Derrick wrote mostly for his own enjoyment during the 1970s and 1980s. During this time he submitted manuscripts to various publishers who sent them back as fast as he sent them out. New opportunities came about with the advent of The Internet. Derrick quickly became involved in Star Trek fan fiction communities as well as Marvel and DC fan fiction. It wasn’t long before Derrick and a number of his fellow fan fiction writers joined together to create Frontier Publishing, a fiction website devoted to publishing serialized novels. At the site’s hey-day there were at least half a dozen serialized novels going strong at one time. Derrick’s first Dillon novel, Dillon and The Voice of Odin was presented first at Frontier.

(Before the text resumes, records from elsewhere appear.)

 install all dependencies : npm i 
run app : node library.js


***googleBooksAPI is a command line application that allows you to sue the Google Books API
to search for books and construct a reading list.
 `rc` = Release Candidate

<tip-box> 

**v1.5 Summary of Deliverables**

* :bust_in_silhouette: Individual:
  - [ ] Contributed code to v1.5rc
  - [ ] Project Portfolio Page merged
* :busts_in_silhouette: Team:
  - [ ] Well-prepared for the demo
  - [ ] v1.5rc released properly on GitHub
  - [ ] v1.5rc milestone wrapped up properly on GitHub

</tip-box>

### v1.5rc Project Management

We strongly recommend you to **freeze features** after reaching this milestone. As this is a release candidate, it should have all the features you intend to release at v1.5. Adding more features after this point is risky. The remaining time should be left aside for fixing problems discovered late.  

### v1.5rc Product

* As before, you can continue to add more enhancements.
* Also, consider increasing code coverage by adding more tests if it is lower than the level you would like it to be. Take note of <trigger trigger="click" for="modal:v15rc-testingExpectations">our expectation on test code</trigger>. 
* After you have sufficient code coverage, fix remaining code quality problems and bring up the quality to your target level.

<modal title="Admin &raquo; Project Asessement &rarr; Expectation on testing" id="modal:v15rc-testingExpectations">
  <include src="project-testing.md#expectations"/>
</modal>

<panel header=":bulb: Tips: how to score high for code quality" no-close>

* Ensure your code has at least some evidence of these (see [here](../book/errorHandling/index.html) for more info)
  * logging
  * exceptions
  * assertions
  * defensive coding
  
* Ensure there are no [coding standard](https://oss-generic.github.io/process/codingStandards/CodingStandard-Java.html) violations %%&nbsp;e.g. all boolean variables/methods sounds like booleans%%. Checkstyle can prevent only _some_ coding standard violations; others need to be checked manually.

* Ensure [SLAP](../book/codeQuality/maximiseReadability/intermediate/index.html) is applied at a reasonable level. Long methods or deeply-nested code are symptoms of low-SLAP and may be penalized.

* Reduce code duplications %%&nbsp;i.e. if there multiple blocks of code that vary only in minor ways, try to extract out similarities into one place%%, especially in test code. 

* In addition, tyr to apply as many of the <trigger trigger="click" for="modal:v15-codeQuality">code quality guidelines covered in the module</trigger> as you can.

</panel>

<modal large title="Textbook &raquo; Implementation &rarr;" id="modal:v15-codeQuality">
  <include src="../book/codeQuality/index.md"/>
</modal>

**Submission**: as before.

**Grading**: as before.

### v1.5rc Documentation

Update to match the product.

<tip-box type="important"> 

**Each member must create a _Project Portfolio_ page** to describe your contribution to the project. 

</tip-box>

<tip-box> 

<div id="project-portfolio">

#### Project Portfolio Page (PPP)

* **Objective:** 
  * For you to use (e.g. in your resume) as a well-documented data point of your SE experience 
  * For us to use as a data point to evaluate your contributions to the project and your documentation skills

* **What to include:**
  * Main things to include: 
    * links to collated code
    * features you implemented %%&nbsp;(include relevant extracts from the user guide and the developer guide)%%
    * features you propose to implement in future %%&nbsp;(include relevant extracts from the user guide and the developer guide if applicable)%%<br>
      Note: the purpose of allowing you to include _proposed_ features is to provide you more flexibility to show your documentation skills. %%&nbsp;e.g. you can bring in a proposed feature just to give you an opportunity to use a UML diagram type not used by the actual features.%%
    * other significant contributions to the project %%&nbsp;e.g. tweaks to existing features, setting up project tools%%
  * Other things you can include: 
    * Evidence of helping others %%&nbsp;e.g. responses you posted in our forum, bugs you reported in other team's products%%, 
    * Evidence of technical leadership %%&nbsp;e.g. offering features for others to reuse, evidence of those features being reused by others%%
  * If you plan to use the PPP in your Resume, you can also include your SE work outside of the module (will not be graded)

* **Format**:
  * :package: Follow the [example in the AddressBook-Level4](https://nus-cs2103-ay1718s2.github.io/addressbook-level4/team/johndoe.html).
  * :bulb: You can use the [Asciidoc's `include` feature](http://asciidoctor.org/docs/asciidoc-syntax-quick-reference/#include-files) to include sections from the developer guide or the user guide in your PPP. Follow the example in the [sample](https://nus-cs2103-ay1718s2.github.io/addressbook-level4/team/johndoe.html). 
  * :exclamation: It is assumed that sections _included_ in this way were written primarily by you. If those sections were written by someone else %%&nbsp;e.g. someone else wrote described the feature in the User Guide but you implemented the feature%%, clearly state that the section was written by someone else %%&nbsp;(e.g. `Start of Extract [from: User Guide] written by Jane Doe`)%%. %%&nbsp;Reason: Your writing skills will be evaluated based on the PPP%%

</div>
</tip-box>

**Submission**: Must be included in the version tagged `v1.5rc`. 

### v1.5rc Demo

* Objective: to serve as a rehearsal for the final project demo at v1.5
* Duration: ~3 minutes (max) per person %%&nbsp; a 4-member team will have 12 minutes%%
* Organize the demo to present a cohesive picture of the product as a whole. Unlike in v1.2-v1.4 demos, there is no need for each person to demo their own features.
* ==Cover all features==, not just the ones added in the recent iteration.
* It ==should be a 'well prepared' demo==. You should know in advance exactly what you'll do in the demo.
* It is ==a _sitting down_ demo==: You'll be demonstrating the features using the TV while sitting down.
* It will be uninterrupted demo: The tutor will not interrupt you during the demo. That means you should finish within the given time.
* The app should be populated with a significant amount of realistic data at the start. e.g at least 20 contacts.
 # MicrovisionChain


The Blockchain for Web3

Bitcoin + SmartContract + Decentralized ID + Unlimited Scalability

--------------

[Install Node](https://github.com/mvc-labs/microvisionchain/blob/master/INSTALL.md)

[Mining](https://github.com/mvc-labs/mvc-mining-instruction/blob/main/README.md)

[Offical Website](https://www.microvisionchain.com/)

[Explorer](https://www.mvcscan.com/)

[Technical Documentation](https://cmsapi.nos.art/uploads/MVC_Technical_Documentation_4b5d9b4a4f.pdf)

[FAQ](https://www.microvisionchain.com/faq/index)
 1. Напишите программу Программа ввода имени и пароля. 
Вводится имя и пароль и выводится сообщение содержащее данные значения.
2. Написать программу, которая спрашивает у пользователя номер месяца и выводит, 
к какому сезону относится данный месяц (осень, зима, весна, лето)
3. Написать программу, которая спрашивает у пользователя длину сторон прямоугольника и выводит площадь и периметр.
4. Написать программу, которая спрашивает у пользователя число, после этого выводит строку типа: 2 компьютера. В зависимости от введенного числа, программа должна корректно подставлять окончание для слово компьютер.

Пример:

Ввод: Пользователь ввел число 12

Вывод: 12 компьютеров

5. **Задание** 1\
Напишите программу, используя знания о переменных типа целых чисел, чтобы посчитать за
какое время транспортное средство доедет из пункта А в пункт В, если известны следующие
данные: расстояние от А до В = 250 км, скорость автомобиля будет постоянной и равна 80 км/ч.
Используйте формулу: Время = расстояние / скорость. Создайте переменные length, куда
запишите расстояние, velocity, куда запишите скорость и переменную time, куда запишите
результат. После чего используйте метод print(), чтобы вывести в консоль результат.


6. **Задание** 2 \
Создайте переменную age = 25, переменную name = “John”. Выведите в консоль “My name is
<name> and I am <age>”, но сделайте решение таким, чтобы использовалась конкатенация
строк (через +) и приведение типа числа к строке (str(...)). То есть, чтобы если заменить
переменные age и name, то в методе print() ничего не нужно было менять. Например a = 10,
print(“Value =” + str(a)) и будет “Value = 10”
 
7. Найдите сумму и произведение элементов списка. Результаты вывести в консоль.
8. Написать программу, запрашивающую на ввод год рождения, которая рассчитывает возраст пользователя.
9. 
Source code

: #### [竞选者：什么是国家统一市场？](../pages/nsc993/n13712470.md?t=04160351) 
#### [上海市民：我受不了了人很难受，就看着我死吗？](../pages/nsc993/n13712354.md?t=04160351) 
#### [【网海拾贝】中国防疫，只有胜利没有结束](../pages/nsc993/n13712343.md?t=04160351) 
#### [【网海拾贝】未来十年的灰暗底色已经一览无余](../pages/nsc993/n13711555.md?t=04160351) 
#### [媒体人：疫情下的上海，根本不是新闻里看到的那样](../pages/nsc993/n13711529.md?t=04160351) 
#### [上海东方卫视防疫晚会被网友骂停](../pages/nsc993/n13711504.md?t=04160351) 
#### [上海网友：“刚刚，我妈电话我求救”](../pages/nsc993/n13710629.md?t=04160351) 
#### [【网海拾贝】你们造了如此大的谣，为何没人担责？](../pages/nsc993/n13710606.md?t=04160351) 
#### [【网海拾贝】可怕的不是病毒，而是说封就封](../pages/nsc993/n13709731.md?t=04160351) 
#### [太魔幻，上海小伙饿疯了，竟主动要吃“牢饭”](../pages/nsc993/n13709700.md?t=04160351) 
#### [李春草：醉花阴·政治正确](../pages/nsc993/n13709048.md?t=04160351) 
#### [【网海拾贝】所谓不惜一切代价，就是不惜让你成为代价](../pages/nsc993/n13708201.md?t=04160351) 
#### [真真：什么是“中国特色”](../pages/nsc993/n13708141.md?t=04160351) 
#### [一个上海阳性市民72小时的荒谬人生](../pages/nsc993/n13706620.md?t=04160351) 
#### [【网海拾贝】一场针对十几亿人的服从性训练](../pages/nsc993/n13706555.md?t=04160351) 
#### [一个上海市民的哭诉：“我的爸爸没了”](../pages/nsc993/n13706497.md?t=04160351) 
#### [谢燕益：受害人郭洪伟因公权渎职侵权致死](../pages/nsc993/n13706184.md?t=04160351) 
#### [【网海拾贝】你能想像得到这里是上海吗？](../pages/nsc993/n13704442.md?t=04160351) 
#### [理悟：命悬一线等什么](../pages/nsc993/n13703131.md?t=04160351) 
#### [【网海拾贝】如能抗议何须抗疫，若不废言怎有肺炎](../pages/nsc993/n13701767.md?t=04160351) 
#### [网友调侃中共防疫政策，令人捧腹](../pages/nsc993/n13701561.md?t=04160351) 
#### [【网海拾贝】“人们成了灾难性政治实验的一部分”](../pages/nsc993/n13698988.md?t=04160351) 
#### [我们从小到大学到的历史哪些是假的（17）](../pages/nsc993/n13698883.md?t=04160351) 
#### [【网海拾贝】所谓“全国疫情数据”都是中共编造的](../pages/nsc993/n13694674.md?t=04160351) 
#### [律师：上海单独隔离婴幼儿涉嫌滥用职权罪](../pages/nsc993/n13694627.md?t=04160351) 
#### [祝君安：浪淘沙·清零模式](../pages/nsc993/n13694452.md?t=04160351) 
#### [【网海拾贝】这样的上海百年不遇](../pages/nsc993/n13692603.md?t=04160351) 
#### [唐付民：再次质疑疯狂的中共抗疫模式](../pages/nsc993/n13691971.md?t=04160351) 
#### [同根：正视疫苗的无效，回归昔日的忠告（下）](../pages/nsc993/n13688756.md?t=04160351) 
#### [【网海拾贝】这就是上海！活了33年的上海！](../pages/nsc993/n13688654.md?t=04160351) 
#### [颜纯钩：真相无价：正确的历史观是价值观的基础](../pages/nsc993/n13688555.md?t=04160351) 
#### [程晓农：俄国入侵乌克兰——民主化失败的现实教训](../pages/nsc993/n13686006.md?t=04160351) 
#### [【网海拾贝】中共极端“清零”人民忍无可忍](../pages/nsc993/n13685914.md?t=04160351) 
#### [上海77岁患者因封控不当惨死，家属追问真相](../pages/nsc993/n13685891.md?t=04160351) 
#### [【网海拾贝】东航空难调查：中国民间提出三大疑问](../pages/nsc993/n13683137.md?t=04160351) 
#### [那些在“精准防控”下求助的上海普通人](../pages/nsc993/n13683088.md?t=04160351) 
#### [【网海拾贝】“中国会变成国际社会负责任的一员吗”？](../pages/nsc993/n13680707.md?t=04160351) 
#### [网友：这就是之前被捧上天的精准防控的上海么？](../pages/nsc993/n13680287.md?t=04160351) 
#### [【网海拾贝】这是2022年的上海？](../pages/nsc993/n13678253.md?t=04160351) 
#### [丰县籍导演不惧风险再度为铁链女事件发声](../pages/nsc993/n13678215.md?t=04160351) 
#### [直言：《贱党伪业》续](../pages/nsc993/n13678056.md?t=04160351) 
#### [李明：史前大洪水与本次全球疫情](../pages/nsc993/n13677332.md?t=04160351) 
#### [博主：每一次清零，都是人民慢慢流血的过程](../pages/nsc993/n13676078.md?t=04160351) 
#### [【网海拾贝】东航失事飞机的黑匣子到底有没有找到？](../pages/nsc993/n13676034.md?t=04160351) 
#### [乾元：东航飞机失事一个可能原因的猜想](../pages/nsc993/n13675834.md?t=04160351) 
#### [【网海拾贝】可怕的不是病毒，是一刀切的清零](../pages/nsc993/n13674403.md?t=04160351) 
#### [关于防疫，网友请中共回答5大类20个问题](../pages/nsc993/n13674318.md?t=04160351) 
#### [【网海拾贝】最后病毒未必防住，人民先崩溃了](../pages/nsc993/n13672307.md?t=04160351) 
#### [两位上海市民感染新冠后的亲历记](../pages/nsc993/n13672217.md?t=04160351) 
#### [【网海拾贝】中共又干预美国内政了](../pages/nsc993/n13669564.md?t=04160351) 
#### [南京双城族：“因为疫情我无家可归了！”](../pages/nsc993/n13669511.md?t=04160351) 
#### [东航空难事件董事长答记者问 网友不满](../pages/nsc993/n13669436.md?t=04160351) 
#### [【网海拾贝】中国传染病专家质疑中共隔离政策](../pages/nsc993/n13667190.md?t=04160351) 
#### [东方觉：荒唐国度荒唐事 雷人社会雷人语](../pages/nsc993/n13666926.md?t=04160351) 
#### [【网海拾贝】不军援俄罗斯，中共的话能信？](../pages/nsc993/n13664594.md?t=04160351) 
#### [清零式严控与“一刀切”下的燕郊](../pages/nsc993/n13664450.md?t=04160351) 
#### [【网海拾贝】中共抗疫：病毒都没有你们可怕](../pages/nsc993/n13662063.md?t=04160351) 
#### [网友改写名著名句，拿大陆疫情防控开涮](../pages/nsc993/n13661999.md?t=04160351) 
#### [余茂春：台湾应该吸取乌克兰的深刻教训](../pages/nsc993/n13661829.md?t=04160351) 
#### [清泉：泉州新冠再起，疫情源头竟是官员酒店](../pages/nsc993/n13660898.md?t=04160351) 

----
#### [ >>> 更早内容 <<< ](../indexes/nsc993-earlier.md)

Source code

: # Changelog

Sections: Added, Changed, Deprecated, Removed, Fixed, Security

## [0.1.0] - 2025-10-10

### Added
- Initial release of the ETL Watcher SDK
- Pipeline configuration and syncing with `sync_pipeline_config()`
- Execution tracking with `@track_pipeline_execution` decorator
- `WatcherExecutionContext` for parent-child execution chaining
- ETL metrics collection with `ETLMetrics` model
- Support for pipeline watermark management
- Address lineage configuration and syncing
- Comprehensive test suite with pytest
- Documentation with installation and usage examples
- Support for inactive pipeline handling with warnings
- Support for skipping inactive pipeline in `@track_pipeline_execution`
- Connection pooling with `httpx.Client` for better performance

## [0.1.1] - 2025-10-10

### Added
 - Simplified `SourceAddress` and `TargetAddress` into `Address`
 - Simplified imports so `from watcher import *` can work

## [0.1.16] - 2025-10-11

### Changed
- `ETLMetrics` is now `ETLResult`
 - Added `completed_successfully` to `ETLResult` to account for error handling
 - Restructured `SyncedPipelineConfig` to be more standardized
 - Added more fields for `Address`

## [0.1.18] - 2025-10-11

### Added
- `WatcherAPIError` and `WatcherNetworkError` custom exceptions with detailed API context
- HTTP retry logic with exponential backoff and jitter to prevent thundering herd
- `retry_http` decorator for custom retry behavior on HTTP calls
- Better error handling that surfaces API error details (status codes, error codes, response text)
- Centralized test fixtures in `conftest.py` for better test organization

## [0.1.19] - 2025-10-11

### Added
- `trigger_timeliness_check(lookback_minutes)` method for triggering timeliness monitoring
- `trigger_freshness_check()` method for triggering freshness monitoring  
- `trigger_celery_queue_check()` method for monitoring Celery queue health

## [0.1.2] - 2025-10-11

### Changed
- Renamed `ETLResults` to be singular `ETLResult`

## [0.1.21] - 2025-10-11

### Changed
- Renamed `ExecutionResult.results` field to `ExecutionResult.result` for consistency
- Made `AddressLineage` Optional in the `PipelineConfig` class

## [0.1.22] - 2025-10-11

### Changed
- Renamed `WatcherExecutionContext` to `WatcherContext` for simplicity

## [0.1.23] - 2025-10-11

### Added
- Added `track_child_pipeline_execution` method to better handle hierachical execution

Unfortunately, Frontier Publishing had to close up shop after a couple of years, and that may have been the end for Derrick’s writing career and his now-beloved character Dillon if Derrick’s friend and fellow writer Russ Anderson hadn’t cajoled him into sending the completed serial off to a publishing house for one last shot at getting his writing into print.
“If anybody has read and enjoyed my Dillon stories then they should go right now and send Russ a thank you email. If I’m Dillon’s daddy then Russ is his granddaddy,” Derrick said. “If it hadn’t been for Russ kicking me in the ass and throwing considerable support behind me to get that book published, you might not still be reading Dillon adventures today.”
Thanks to Russ, Dillon and the Voice of Odin was finally published in 2003 in paperback—or “dead tree format” as Derrick facetiously calls it—, Derrick’s professional writing career began in earnest.
Like many writers, Derrick is a voracious reader, and it was quite difficult for him to narrow down the list of writers who have influenced him over the years. “That would be a really long list if I had to name all the writers who have influenced me,” he said. “But I’ll just give you The Dirty Dozen of the writers I love the most and who I feel have influenced me the most: Robert E. Howard. Chester Himes. Roger Zelazny. Ishmael Reed. Mike Resnick. Jim Steranko. Ian Fleming. Larry McMurtry. Robert R. McCammon. Lester Dent. Charles Saunders. George C. Chesbro.”
What drives Derrick in his career as a writer? “I like telling stories,” he said. “It is no deeper than that. For some reason God gave me the gift of making up outrageous stories and the ability to communicate them in an entertaining manner through prose . . . What do I hope to achieve? That my stories can entertain and maybe make somebody’s day a little easier and maybe make them forget their troubles for a couple of hours.”